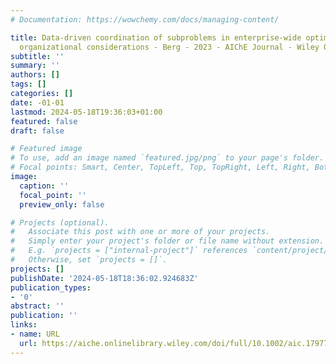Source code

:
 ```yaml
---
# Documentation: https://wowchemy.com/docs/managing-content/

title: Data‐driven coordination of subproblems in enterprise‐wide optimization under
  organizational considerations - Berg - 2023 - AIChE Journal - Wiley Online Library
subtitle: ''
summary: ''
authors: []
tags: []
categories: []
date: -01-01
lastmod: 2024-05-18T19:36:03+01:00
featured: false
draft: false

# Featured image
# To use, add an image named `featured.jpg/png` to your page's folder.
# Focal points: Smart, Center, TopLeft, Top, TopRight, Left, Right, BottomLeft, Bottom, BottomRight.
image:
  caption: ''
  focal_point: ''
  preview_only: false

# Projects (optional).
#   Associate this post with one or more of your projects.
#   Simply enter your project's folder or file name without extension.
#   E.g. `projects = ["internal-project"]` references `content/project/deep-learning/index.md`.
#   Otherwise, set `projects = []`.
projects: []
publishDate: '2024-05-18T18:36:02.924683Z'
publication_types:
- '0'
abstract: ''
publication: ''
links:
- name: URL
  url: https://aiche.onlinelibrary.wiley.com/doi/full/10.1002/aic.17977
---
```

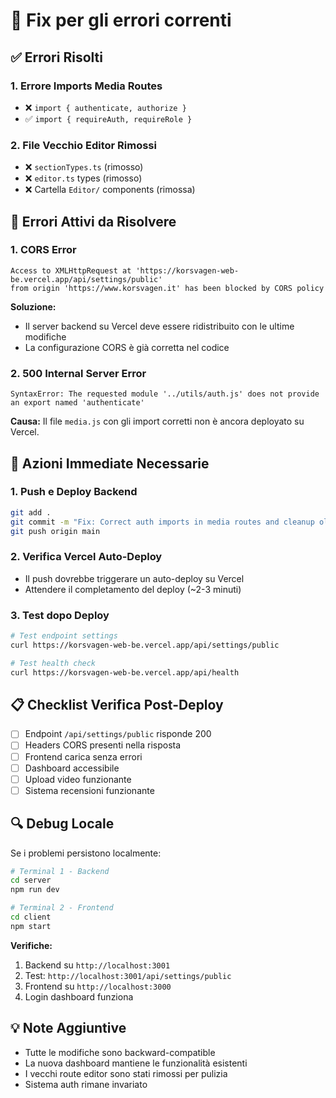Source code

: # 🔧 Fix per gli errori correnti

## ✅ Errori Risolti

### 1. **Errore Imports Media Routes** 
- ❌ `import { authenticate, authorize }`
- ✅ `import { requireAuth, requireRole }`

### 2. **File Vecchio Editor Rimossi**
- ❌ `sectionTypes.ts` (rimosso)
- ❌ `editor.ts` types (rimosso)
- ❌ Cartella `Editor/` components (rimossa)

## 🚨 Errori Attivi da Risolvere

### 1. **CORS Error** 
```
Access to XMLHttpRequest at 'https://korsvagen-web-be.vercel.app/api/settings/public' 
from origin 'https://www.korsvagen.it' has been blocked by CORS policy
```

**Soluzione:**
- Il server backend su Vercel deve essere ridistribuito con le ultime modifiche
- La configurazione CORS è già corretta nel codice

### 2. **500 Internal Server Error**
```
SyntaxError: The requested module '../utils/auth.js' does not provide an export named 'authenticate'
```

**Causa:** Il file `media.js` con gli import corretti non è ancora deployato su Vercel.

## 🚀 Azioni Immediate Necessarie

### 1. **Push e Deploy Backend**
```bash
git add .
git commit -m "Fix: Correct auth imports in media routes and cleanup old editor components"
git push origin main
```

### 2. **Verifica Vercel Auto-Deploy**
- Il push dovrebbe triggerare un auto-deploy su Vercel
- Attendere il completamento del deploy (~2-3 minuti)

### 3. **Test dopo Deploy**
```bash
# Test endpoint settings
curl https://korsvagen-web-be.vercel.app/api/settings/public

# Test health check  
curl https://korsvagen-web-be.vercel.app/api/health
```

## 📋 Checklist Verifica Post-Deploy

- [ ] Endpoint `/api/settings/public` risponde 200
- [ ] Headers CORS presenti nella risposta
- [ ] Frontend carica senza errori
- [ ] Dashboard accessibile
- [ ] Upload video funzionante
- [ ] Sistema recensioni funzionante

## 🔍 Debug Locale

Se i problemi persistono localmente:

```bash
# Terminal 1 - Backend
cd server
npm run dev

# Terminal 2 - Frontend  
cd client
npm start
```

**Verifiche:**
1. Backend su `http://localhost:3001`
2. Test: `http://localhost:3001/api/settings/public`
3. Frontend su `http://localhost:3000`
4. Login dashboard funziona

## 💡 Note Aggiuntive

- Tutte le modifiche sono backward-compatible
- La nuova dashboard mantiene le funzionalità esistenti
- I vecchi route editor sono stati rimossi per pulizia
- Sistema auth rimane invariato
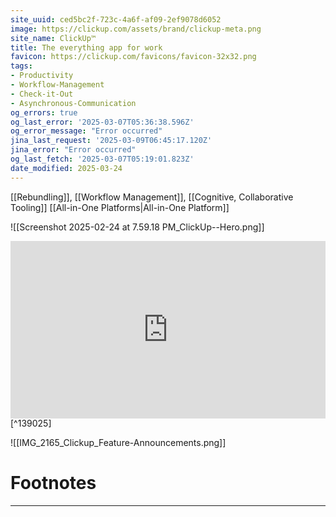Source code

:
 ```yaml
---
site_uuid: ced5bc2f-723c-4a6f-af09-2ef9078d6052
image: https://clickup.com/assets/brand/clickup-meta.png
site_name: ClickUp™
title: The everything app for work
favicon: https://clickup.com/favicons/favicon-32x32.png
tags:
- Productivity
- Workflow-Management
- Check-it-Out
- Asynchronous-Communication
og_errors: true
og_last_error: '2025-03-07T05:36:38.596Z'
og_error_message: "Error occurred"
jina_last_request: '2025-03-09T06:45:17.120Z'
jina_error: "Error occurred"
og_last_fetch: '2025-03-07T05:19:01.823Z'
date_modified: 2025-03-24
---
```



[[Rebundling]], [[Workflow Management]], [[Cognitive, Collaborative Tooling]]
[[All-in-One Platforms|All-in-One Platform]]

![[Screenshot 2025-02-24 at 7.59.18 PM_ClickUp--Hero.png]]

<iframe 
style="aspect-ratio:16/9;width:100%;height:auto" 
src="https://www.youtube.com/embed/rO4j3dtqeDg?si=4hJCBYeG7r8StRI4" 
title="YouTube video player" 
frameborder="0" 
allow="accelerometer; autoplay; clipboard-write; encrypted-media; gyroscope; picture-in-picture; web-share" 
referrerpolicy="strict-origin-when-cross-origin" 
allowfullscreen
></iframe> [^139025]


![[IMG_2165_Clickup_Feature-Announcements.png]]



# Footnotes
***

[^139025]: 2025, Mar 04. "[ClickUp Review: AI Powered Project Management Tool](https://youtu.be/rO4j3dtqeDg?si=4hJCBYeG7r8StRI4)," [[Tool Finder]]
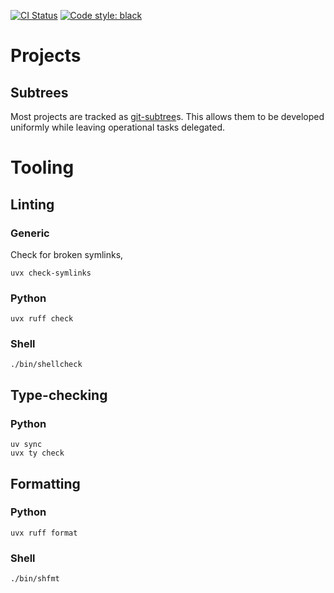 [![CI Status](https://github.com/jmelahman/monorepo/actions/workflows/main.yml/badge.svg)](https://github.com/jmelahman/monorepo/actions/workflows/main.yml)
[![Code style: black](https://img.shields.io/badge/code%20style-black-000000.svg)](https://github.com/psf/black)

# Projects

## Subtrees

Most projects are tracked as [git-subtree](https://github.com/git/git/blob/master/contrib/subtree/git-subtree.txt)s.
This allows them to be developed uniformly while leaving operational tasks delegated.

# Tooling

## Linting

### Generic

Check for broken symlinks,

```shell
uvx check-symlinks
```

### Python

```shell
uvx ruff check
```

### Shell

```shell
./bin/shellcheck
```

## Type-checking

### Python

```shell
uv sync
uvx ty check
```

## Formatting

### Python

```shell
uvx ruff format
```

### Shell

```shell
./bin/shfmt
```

▶ _What you should do_
The reply should consist of the listing restated word for word, with its pictures removed.

▶ _Solution to the exercise_
Source code

:
 ```yaml
---
# Documentation: https://wowchemy.com/docs/managing-content/

title: Data‐driven coordination of subproblems in enterprise‐wide optimization under
  organizational considerations - Berg - 2023 - AIChE Journal - Wiley Online Library
subtitle: ''
summary: ''
authors: []
tags: []
categories: []
date: -01-01
lastmod: 2024-05-18T19:36:03+01:00
featured: false
draft: false

# Featured image
# To use, add an image named `featured.jpg/png` to your page's folder.
# Focal points: Smart, Center, TopLeft, Top, TopRight, Left, Right, BottomLeft, Bottom, BottomRight.
image:
  caption: ''
  focal_point: ''
  preview_only: false

# Projects (optional).
#   Associate this post with one or more of your projects.
#   Simply enter your project's folder or file name without extension.
#   E.g. `projects = ["internal-project"]` references `content/project/deep-learning/index.md`.
#   Otherwise, set `projects = []`.
projects: []
publishDate: '2024-05-18T18:36:02.924683Z'
publication_types:
- '0'
abstract: ''
publication: ''
links:
- name: URL
  url: https://aiche.onlinelibrary.wiley.com/doi/full/10.1002/aic.17977
---
```

Source code

: # 🔧 Fix per gli errori correnti

## ✅ Errori Risolti

### 1. **Errore Imports Media Routes** 
- ❌ `import { authenticate, authorize }`
- ✅ `import { requireAuth, requireRole }`

### 2. **File Vecchio Editor Rimossi**
- ❌ `sectionTypes.ts` (rimosso)
- ❌ `editor.ts` types (rimosso)
- ❌ Cartella `Editor/` components (rimossa)

## 🚨 Errori Attivi da Risolvere

### 1. **CORS Error** 
```
Access to XMLHttpRequest at 'https://korsvagen-web-be.vercel.app/api/settings/public' 
from origin 'https://www.korsvagen.it' has been blocked by CORS policy
```

**Soluzione:**
- Il server backend su Vercel deve essere ridistribuito con le ultime modifiche
- La configurazione CORS è già corretta nel codice

### 2. **500 Internal Server Error**
```
SyntaxError: The requested module '../utils/auth.js' does not provide an export named 'authenticate'
```

**Causa:** Il file `media.js` con gli import corretti non è ancora deployato su Vercel.

## 🚀 Azioni Immediate Necessarie

### 1. **Push e Deploy Backend**
```bash
git add .
git commit -m "Fix: Correct auth imports in media routes and cleanup old editor components"
git push origin main
```

### 2. **Verifica Vercel Auto-Deploy**
- Il push dovrebbe triggerare un auto-deploy su Vercel
- Attendere il completamento del deploy (~2-3 minuti)

### 3. **Test dopo Deploy**
```bash
# Test endpoint settings
curl https://korsvagen-web-be.vercel.app/api/settings/public

# Test health check  
curl https://korsvagen-web-be.vercel.app/api/health
```

## 📋 Checklist Verifica Post-Deploy

- [ ] Endpoint `/api/settings/public` risponde 200
- [ ] Headers CORS presenti nella risposta
- [ ] Frontend carica senza errori
- [ ] Dashboard accessibile
- [ ] Upload video funzionante
- [ ] Sistema recensioni funzionante

## 🔍 Debug Locale

Se i problemi persistono localmente:

```bash
# Terminal 1 - Backend
cd server
npm run dev

# Terminal 2 - Frontend  
cd client
npm start
```

**Verifiche:**
1. Backend su `http://localhost:3001`
2. Test: `http://localhost:3001/api/settings/public`
3. Frontend su `http://localhost:3000`
4. Login dashboard funziona

## 💡 Note Aggiuntive

- Tutte le modifiche sono backward-compatible
- La nuova dashboard mantiene le funzionalità esistenti
- I vecchi route editor sono stati rimossi per pulizia
- Sistema auth rimane invariato
Source code

:
 ```yaml
---
site_uuid: ced5bc2f-723c-4a6f-af09-2ef9078d6052
image: https://clickup.com/assets/brand/clickup-meta.png
site_name: ClickUp™
title: The everything app for work
favicon: https://clickup.com/favicons/favicon-32x32.png
tags:
- Productivity
- Workflow-Management
- Check-it-Out
- Asynchronous-Communication
og_errors: true
og_last_error: '2025-03-07T05:36:38.596Z'
og_error_message: "Error occurred"
jina_last_request: '2025-03-09T06:45:17.120Z'
jina_error: "Error occurred"
og_last_fetch: '2025-03-07T05:19:01.823Z'
date_modified: 2025-03-24
---
```



[[Rebundling]], [[Workflow Management]], [[Cognitive, Collaborative Tooling]]
[[All-in-One Platforms|All-in-One Platform]]

![[Screenshot 2025-02-24 at 7.59.18 PM_ClickUp--Hero.png]]

<iframe 
style="aspect-ratio:16/9;width:100%;height:auto" 
src="https://www.youtube.com/embed/rO4j3dtqeDg?si=4hJCBYeG7r8StRI4" 
title="YouTube video player" 
frameborder="0" 
allow="accelerometer; autoplay; clipboard-write; encrypted-media; gyroscope; picture-in-picture; web-share" 
referrerpolicy="strict-origin-when-cross-origin" 
allowfullscreen
></iframe> [^139025]


![[IMG_2165_Clickup_Feature-Announcements.png]]



# Footnotes
***

[^139025]: 2025, Mar 04. "[ClickUp Review: AI Powered Project Management Tool](https://youtu.be/rO4j3dtqeDg?si=4hJCBYeG7r8StRI4)," [[Tool Finder]]
 [![CI Status](https://github.com/jmelahman/monorepo/actions/workflows/main.yml/badge.svg)](https://github.com/jmelahman/monorepo/actions/workflows/main.yml)
[![Code style: black](https://img.shields.io/badge/code%20style-black-000000.svg)](https://github.com/psf/black)

# Projects

## Subtrees

Most projects are tracked as [git-subtree](https://github.com/git/git/blob/master/contrib/subtree/git-subtree.txt)s.
This allows them to be developed uniformly while leaving operational tasks delegated.

# Tooling

## Linting

### Generic

Check for broken symlinks,

```shell
uvx check-symlinks
```

### Python

```shell
uvx ruff check
```

### Shell

```shell
./bin/shellcheck
```

## Type-checking

### Python

```shell
uv sync
uvx ty check
```

## Formatting

### Python

```shell
uvx ruff format
```

### Shell

```shell
./bin/shfmt
```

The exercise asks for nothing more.